TASK TO COMPLETE
Below are records; count the lines that contain "thấy" and give only the total.

INPUT DATA
Content starts
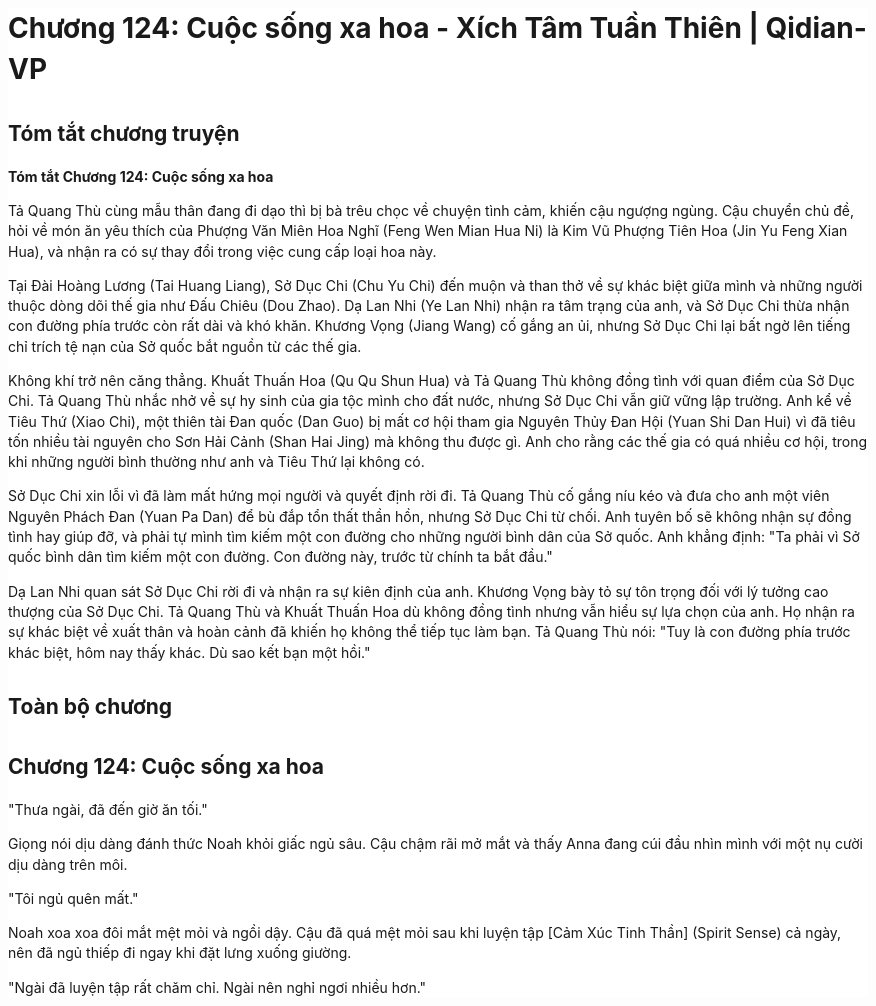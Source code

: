 # Chương 124: Cuộc sống xa hoa - Xích Tâm Tuần Thiên | Qidian-VP

## Tóm tắt chương truyện

**Tóm tắt Chương 124: Cuộc sống xa hoa**

Tả Quang Thù cùng mẫu thân đang đi dạo thì bị bà trêu chọc về chuyện tình cảm, khiến cậu ngượng ngùng. Cậu chuyển chủ đề, hỏi về món ăn yêu thích của Phượng Văn Miên Hoa Nghĩ (Feng Wen Mian Hua Ni) là Kim Vũ Phượng Tiên Hoa (Jin Yu Feng Xian Hua), và nhận ra có sự thay đổi trong việc cung cấp loại hoa này.

Tại Đài Hoàng Lương (Tai Huang Liang), Sở Dục Chi (Chu Yu Chi) đến muộn và than thở về sự khác biệt giữa mình và những người thuộc dòng dõi thế gia như Đấu Chiêu (Dou Zhao). Dạ Lan Nhi (Ye Lan Nhi) nhận ra tâm trạng của anh, và Sở Dục Chi thừa nhận con đường phía trước còn rất dài và khó khăn. Khương Vọng (Jiang Wang) cố gắng an ủi, nhưng Sở Dục Chi lại bất ngờ lên tiếng chỉ trích tệ nạn của Sở quốc bắt nguồn từ các thế gia.

Không khí trở nên căng thẳng. Khuất Thuấn Hoa (Qu Qu Shun Hua) và Tả Quang Thù không đồng tình với quan điểm của Sở Dục Chi. Tả Quang Thù nhắc nhở về sự hy sinh của gia tộc mình cho đất nước, nhưng Sở Dục Chi vẫn giữ vững lập trường. Anh kể về Tiêu Thứ (Xiao Chi), một thiên tài Đan quốc (Dan Guo) bị mất cơ hội tham gia Nguyên Thủy Đan Hội (Yuan Shi Dan Hui) vì đã tiêu tốn nhiều tài nguyên cho Sơn Hải Cảnh (Shan Hai Jing) mà không thu được gì. Anh cho rằng các thế gia có quá nhiều cơ hội, trong khi những người bình thường như anh và Tiêu Thứ lại không có.

Sở Dục Chi xin lỗi vì đã làm mất hứng mọi người và quyết định rời đi. Tả Quang Thù cố gắng níu kéo và đưa cho anh một viên Nguyên Phách Đan (Yuan Pa Dan) để bù đắp tổn thất thần hồn, nhưng Sở Dục Chi từ chối. Anh tuyên bố sẽ không nhận sự đồng tình hay giúp đỡ, và phải tự mình tìm kiếm một con đường cho những người bình dân của Sở quốc. Anh khẳng định: "Ta phải vì Sở quốc bình dân tìm kiếm một con đường. Con đường này, trước từ chính ta bắt đầu."

Dạ Lan Nhi quan sát Sở Dục Chi rời đi và nhận ra sự kiên định của anh. Khương Vọng bày tỏ sự tôn trọng đối với lý tưởng cao thượng của Sở Dục Chi. Tả Quang Thù và Khuất Thuấn Hoa dù không đồng tình nhưng vẫn hiểu sự lựa chọn của anh. Họ nhận ra sự khác biệt về xuất thân và hoàn cảnh đã khiến họ không thể tiếp tục làm bạn. Tả Quang Thù nói: "Tuy là con đường phía trước khác biệt, hôm nay thấy khác. Dù sao kết bạn một hồi."

## Toàn bộ chương

## Chương 124: Cuộc sống xa hoa

"Thưa ngài, đã đến giờ ăn tối."

Giọng nói dịu dàng đánh thức Noah khỏi giấc ngủ sâu. Cậu chậm rãi mở mắt và thấy Anna đang cúi đầu nhìn mình với một nụ cười dịu dàng trên môi.

"Tôi ngủ quên mất."

Noah xoa xoa đôi mắt mệt mỏi và ngồi dậy. Cậu đã quá mệt mỏi sau khi luyện tập [Cảm Xúc Tinh Thần] (Spirit Sense) cả ngày, nên đã ngủ thiếp đi ngay khi đặt lưng xuống giường.

"Ngài đã luyện tập rất chăm chỉ. Ngài nên nghỉ ngơi nhiều hơn."
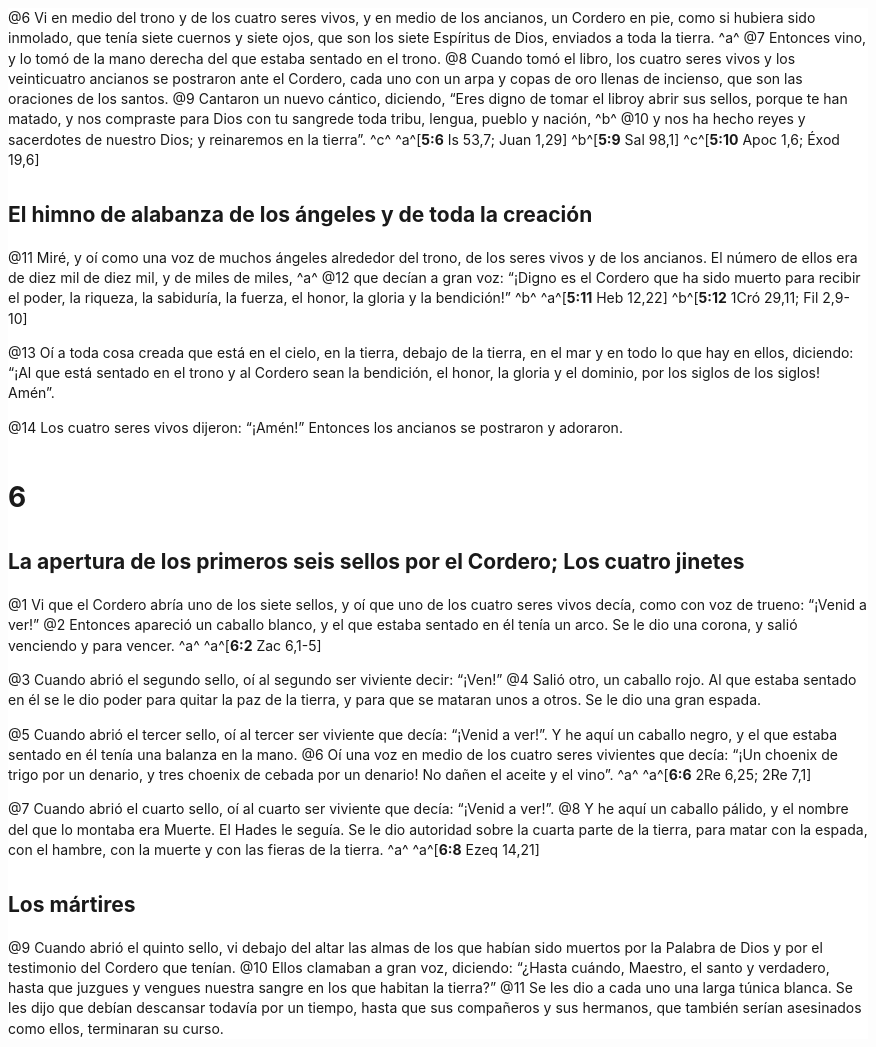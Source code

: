 @6 Vi en medio del trono y de los cuatro seres vivos, y en medio de los ancianos, un Cordero en pie, como si hubiera sido inmolado, que tenía siete cuernos y siete ojos, que son los siete Espíritus de Dios, enviados a toda la tierra. ^a^ @7 Entonces vino, y lo tomó de la mano derecha del que estaba sentado en el trono. @8 Cuando tomó el libro, los cuatro seres vivos y los veinticuatro ancianos se postraron ante el Cordero, cada uno con un arpa y copas de oro llenas de incienso, que son las oraciones de los santos. @9 Cantaron un nuevo cántico, diciendo, “Eres digno de tomar el libroy abrir sus sellos, porque te han matado, y nos compraste para Dios con tu sangrede toda tribu, lengua, pueblo y nación, ^b^ @10 y nos ha hecho reyes y sacerdotes de nuestro Dios; y reinaremos en la tierra”. ^c^
^a^[**5:6** Is 53,7; Juan 1,29] ^b^[**5:9** Sal 98,1] ^c^[**5:10** Apoc 1,6; Éxod 19,6]

## El himno de alabanza de los ángeles y de toda la creación
@11 Miré, y oí como una voz de muchos ángeles alrededor del trono, de los seres vivos y de los ancianos. El número de ellos era de diez mil de diez mil, y de miles de miles, ^a^ @12 que decían a gran voz: “¡Digno es el Cordero que ha sido muerto para recibir el poder, la riqueza, la sabiduría, la fuerza, el honor, la gloria y la bendición!” ^b^
^a^[**5:11** Heb 12,22] ^b^[**5:12** 1Cró 29,11; Fil 2,9-10]

@13 Oí a toda cosa creada que está en el cielo, en la tierra, debajo de la tierra, en el mar y en todo lo que hay en ellos, diciendo: “¡Al que está sentado en el trono y al Cordero sean la bendición, el honor, la gloria y el dominio, por los siglos de los siglos! Amén”.

@14 Los cuatro seres vivos dijeron: “¡Amén!” Entonces los ancianos se postraron y adoraron.

# 6
## La apertura de los primeros seis sellos por el Cordero; Los cuatro jinetes
@1 Vi que el Cordero abría uno de los siete sellos, y oí que uno de los cuatro seres vivos decía, como con voz de trueno: “¡Venid a ver!” @2 Entonces apareció un caballo blanco, y el que estaba sentado en él tenía un arco. Se le dio una corona, y salió venciendo y para vencer. ^a^
^a^[**6:2** Zac 6,1-5]

@3 Cuando abrió el segundo sello, oí al segundo ser viviente decir: “¡Ven!” @4 Salió otro, un caballo rojo. Al que estaba sentado en él se le dio poder para quitar la paz de la tierra, y para que se mataran unos a otros. Se le dio una gran espada.

@5 Cuando abrió el tercer sello, oí al tercer ser viviente que decía: “¡Venid a ver!”. Y he aquí un caballo negro, y el que estaba sentado en él tenía una balanza en la mano. @6 Oí una voz en medio de los cuatro seres vivientes que decía: “¡Un choenix de trigo por un denario, y tres choenix de cebada por un denario! No dañen el aceite y el vino”. ^a^
^a^[**6:6** 2Re 6,25; 2Re 7,1]

@7 Cuando abrió el cuarto sello, oí al cuarto ser viviente que decía: “¡Venid a ver!”. @8 Y he aquí un caballo pálido, y el nombre del que lo montaba era Muerte. El Hades le seguía. Se le dio autoridad sobre la cuarta parte de la tierra, para matar con la espada, con el hambre, con la muerte y con las fieras de la tierra. ^a^
^a^[**6:8** Ezeq 14,21]

## Los mártires
@9 Cuando abrió el quinto sello, vi debajo del altar las almas de los que habían sido muertos por la Palabra de Dios y por el testimonio del Cordero que tenían. @10 Ellos clamaban a gran voz, diciendo: “¿Hasta cuándo, Maestro, el santo y verdadero, hasta que juzgues y vengues nuestra sangre en los que habitan la tierra?” @11 Se les dio a cada uno una larga túnica blanca. Se les dijo que debían descansar todavía por un tiempo, hasta que sus compañeros y sus hermanos, que también serían asesinados como ellos, terminaran su curso.
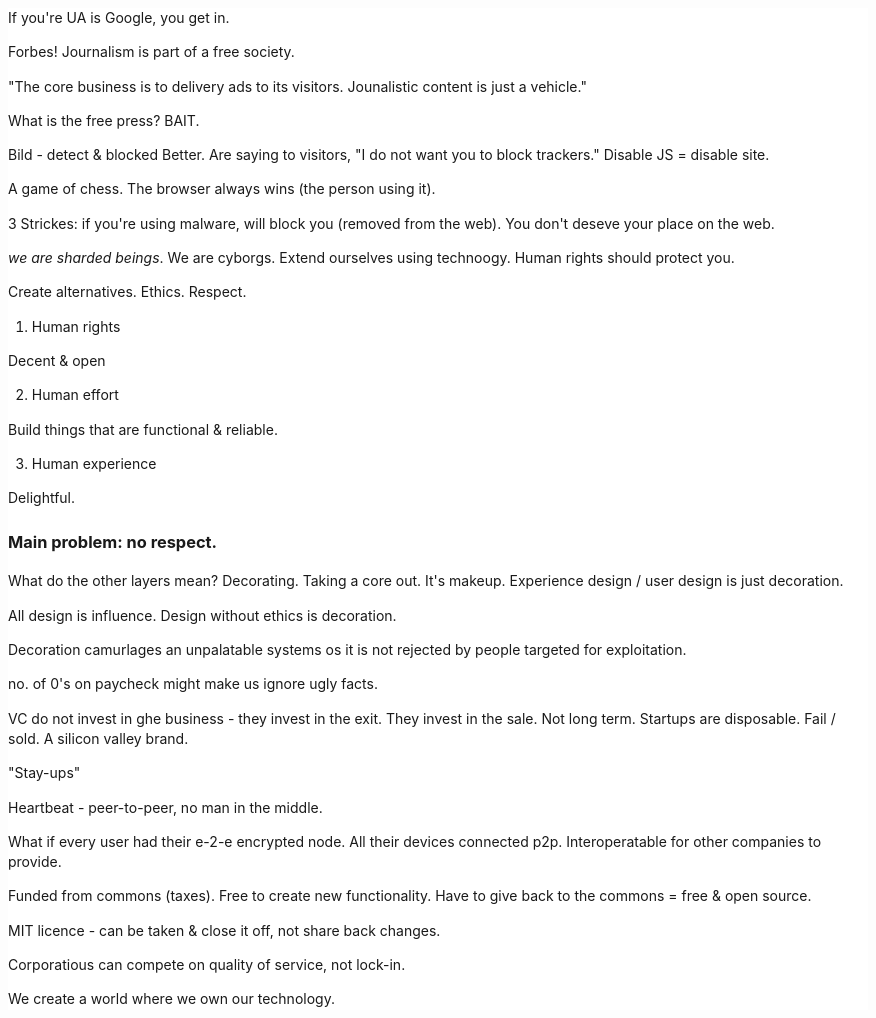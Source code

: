 If you're UA is Google, you get in.

Forbes! Journalism is part of a free society.

"The core business is to delivery ads to its visitors. Jounalistic content is just a vehicle."

What is the free press? BAIT.

Bild - detect & blocked Better. Are saying to visitors, "I do not want you to block trackers." Disable JS = disable site.

A game of chess. The browser always wins (the person using it).

3 Strickes: if you're using malware, will block you (removed from the web). You don't deseve your place on the web.

_we are sharded beings_. We are cyborgs. Extend ourselves using technoogy. Human rights should protect you.

Create alternatives. Ethics. Respect.

1. Human rights

Decent & open

2. Human effort

Build things that are functional & reliable.

3. Human experience

Delightful.

### Main problem: no respect.

What do the other layers mean? Decorating. Taking a core out. It's makeup. Experience design / user design is just decoration.

All design is influence. Design without ethics is decoration.

Decoration camurlages an unpalatable systems os it is not rejected by people targeted for exploitation.

no. of 0's on paycheck might make us ignore ugly facts.

VC do not invest in ghe business - they invest in the exit. They invest in the sale. Not long term. Startups are disposable. Fail / sold. A silicon valley brand.

"Stay-ups"

Heartbeat - peer-to-peer, no man in the middle.

What if every user had their e-2-e encrypted node. All their devices connected p2p. Interoperatable for other companies to provide.

Funded from commons (taxes). Free to create new functionality. Have to give back to the commons = free & open source.

MIT licence - can be taken & close it off, not share back changes.

Corporatious can compete on quality of service, not lock-in.

We create a world where we own our technology.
Content ends
WRITTEN ANSWER
2